What to do >> From the listing below, copy only the lines running from the line that contains "probe gives warm" to the line that contains "strided contributors, compensated", both included.

Data excerpts >>
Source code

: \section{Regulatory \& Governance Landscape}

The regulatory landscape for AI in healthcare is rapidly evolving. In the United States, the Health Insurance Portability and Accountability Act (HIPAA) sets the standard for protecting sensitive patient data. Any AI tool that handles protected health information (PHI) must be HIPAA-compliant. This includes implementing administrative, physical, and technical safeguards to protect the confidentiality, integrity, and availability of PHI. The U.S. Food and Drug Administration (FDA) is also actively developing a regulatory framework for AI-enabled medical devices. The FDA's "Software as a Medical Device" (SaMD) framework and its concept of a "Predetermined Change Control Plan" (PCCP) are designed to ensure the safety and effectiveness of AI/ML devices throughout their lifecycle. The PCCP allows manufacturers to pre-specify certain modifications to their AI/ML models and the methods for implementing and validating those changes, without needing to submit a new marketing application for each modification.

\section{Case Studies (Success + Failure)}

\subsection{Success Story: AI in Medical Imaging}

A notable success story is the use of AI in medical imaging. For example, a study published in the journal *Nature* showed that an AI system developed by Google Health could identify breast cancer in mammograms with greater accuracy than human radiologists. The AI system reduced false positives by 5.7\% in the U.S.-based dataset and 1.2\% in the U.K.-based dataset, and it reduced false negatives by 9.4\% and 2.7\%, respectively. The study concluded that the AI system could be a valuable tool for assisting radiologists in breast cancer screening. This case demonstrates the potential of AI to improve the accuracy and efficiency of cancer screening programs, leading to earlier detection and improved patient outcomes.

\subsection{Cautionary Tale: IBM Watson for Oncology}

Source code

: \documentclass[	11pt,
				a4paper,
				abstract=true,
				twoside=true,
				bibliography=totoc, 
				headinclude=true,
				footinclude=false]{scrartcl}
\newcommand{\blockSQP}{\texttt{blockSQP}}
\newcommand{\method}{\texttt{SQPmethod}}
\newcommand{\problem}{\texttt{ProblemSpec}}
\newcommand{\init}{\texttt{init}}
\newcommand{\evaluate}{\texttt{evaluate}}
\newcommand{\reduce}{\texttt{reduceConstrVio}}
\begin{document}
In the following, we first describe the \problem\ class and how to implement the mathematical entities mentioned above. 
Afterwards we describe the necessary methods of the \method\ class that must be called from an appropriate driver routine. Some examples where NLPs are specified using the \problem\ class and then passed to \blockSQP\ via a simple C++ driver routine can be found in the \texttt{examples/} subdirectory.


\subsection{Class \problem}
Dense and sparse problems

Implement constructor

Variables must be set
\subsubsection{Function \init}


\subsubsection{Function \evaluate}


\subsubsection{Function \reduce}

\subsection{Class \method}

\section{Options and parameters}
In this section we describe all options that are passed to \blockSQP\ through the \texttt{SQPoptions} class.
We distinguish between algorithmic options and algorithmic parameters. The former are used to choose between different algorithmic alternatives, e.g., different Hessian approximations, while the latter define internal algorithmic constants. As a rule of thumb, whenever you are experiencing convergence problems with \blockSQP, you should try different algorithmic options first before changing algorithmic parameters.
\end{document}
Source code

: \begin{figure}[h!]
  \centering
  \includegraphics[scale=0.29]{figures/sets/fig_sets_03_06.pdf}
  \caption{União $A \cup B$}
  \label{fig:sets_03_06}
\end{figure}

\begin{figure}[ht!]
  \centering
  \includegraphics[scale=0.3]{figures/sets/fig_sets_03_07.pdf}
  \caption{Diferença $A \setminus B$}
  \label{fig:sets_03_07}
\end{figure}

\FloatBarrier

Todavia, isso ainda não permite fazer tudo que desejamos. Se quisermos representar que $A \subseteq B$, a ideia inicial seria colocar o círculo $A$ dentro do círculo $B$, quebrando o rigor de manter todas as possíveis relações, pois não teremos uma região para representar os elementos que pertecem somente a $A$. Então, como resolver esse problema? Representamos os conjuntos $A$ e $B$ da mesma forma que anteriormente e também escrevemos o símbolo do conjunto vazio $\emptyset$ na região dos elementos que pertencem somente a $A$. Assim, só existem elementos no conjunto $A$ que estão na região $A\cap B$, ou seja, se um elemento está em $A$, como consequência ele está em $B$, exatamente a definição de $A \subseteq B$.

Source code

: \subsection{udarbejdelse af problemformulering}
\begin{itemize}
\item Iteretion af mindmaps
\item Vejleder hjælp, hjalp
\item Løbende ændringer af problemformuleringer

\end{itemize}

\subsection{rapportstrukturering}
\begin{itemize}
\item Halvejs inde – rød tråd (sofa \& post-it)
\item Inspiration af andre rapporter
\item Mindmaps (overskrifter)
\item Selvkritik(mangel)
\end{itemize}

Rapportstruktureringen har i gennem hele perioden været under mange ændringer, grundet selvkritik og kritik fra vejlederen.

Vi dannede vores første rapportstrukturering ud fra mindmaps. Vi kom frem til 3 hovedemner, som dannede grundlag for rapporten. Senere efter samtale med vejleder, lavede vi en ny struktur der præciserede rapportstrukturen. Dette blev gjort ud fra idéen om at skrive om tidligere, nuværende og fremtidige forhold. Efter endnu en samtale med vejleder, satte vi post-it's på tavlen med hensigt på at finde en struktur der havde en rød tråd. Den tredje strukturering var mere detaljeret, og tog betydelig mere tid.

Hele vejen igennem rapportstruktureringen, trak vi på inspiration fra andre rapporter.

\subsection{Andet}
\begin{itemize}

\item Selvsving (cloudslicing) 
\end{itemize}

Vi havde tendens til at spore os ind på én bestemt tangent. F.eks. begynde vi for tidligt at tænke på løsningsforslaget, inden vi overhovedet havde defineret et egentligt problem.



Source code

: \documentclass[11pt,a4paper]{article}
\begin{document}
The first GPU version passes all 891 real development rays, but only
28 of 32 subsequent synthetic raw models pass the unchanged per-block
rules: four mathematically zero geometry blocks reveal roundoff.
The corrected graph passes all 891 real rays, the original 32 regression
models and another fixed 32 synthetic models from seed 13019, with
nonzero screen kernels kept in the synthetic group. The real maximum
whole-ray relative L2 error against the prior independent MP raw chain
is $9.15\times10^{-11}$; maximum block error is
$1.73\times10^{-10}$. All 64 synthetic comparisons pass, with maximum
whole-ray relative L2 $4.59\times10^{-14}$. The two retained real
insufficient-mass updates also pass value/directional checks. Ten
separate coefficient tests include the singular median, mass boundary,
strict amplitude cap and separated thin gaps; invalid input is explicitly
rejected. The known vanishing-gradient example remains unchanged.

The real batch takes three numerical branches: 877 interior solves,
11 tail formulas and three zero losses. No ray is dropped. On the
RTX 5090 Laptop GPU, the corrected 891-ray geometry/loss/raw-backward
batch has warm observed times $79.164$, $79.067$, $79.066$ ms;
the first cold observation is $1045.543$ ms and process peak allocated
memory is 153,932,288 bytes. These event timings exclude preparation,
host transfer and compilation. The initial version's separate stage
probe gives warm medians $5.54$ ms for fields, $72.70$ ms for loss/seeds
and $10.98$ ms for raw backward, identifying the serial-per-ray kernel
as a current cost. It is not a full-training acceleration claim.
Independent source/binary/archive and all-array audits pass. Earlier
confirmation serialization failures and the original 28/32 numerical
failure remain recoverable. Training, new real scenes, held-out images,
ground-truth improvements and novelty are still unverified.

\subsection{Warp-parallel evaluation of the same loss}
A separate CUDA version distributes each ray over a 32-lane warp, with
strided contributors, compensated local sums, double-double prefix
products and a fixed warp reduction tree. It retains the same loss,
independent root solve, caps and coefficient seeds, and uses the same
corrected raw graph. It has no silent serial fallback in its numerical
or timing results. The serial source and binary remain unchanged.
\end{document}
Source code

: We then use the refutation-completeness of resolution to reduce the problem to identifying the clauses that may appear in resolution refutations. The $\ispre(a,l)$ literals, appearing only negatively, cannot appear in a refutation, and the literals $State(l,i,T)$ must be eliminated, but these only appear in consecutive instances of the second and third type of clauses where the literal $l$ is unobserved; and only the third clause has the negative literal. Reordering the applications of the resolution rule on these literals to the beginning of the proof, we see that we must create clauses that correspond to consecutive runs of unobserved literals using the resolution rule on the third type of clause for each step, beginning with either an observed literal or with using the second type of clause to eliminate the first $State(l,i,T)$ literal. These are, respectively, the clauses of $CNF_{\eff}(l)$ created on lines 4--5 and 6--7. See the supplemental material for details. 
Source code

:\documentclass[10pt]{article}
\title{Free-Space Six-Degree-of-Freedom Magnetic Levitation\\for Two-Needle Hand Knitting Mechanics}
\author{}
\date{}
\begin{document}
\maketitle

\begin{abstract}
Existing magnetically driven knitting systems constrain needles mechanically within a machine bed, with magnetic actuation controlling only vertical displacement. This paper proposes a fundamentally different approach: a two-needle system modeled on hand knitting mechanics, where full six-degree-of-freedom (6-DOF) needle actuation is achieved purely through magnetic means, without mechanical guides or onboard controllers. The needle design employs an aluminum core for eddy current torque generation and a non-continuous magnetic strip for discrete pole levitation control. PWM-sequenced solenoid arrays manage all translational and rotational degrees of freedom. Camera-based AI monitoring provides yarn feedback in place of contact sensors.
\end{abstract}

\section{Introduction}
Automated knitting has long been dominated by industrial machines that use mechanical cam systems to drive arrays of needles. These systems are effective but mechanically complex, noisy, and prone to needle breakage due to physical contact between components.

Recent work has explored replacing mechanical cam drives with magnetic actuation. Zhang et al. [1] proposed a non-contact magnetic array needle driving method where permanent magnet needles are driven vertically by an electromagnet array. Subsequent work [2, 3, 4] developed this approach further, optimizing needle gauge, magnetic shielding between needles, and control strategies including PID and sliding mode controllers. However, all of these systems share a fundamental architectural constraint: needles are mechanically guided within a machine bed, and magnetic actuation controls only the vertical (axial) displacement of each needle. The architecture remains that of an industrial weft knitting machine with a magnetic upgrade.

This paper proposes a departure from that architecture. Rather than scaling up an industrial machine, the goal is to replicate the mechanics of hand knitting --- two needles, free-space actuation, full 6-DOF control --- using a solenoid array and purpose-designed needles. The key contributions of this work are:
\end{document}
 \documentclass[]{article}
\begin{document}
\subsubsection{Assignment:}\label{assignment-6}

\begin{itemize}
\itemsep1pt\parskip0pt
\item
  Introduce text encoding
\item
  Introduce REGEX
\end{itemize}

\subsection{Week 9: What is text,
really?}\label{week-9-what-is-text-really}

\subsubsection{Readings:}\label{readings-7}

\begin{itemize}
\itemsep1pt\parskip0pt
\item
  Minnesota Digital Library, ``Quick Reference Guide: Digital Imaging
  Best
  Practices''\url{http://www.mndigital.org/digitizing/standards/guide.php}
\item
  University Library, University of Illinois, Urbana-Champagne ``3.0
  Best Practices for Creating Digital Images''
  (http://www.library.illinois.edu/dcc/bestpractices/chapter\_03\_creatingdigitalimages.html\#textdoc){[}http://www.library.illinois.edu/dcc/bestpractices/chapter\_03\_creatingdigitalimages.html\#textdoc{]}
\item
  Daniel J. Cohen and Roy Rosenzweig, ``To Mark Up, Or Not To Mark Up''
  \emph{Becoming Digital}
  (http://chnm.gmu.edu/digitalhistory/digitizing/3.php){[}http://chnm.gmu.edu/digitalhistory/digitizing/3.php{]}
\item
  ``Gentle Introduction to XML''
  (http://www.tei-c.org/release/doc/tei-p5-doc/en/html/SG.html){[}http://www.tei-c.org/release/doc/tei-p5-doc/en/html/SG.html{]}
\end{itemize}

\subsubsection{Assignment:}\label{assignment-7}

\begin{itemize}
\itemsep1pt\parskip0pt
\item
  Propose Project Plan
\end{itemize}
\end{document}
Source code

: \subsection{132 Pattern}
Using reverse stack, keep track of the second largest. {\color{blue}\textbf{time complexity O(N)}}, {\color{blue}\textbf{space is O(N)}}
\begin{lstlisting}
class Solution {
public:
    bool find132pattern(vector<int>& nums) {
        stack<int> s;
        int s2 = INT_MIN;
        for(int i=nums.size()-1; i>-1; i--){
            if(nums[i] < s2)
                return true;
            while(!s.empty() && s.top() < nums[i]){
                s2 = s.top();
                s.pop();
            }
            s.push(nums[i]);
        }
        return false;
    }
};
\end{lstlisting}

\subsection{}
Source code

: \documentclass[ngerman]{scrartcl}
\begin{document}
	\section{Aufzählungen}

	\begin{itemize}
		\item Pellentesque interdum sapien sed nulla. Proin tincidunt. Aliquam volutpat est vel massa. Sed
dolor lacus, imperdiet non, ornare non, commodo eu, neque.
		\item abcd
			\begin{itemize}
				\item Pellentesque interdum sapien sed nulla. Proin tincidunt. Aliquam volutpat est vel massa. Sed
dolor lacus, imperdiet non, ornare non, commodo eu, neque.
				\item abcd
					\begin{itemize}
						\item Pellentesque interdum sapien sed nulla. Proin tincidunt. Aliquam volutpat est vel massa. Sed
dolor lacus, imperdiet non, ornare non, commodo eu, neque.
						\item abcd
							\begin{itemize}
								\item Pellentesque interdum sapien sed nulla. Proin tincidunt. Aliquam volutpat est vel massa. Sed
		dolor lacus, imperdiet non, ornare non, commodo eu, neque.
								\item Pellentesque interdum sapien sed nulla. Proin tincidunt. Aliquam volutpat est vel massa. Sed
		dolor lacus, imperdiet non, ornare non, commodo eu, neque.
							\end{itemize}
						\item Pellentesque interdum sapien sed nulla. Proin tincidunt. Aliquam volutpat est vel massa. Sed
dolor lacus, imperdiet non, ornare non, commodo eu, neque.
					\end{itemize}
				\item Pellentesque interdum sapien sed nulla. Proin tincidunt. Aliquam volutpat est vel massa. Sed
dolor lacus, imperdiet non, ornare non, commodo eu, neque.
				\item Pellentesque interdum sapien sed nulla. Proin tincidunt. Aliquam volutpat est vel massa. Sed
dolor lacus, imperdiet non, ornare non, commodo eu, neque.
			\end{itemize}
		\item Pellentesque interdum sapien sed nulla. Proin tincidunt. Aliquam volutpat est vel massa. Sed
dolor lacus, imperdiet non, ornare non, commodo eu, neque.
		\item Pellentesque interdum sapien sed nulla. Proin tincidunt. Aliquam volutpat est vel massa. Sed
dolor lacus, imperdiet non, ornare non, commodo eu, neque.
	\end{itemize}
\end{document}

Expected answer >>
probe gives warm medians $5.54$ ms for fields, $72.70$ ms for loss/seeds
and $10.98$ ms for raw backward, identifying the serial-per-ray kernel
as a current cost. It is not a full-training acceleration claim.
Independent source/binary/archive and all-array audits pass. Earlier
confirmation serialization failures and the original 28/32 numerical
failure remain recoverable. Training, new real scenes, held-out images,
ground-truth improvements and novelty are still unverified.

\subsection{Warp-parallel evaluation of the same loss}
A separate CUDA version distributes each ray over a 32-lane warp, with
strided contributors, compensated local sums, double-double prefix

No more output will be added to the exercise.